LISTED ENTRIES section start
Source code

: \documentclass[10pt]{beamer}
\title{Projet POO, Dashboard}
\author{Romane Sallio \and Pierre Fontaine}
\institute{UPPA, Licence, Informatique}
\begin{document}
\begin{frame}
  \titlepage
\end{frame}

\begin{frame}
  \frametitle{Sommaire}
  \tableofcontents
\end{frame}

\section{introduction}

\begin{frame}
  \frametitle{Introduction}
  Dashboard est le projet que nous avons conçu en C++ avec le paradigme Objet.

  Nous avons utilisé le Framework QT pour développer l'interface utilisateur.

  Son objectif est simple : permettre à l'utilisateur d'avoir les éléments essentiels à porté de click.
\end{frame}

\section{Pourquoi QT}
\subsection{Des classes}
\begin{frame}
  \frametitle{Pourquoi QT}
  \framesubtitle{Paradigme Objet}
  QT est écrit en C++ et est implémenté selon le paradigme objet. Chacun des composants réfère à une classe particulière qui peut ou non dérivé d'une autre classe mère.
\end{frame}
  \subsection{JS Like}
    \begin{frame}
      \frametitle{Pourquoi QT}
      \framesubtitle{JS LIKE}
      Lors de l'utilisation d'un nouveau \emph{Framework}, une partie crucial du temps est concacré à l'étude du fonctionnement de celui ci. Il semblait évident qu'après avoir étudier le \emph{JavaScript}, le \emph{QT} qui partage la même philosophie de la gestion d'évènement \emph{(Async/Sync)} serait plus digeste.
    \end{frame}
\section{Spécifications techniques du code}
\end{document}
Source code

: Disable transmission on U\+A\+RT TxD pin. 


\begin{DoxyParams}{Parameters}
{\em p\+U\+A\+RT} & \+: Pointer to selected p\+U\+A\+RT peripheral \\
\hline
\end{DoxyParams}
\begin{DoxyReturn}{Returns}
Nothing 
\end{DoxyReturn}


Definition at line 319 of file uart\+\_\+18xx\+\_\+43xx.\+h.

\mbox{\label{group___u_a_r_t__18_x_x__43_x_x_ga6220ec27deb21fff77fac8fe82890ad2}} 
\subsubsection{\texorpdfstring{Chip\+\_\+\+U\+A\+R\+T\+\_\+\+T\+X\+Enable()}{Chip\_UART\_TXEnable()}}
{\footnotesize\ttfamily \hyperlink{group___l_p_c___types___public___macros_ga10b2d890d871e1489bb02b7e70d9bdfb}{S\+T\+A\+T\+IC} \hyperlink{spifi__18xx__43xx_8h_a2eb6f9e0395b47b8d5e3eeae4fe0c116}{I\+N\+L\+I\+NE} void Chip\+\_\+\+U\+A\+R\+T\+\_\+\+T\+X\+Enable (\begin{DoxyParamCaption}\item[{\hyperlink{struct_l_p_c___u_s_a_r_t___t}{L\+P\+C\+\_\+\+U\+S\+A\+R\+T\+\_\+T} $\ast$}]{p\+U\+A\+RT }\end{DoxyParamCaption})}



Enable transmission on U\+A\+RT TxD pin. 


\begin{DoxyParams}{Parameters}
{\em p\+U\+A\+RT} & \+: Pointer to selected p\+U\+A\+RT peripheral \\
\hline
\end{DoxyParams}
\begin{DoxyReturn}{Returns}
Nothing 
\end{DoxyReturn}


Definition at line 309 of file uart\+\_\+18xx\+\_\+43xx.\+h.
LISTED ENTRIES section end
- [TASK PROMPT]: What is the number of lines in the entries above that include the word "avons"? Answer with that number alone.

- [EXERCISE OUTPUT]: 2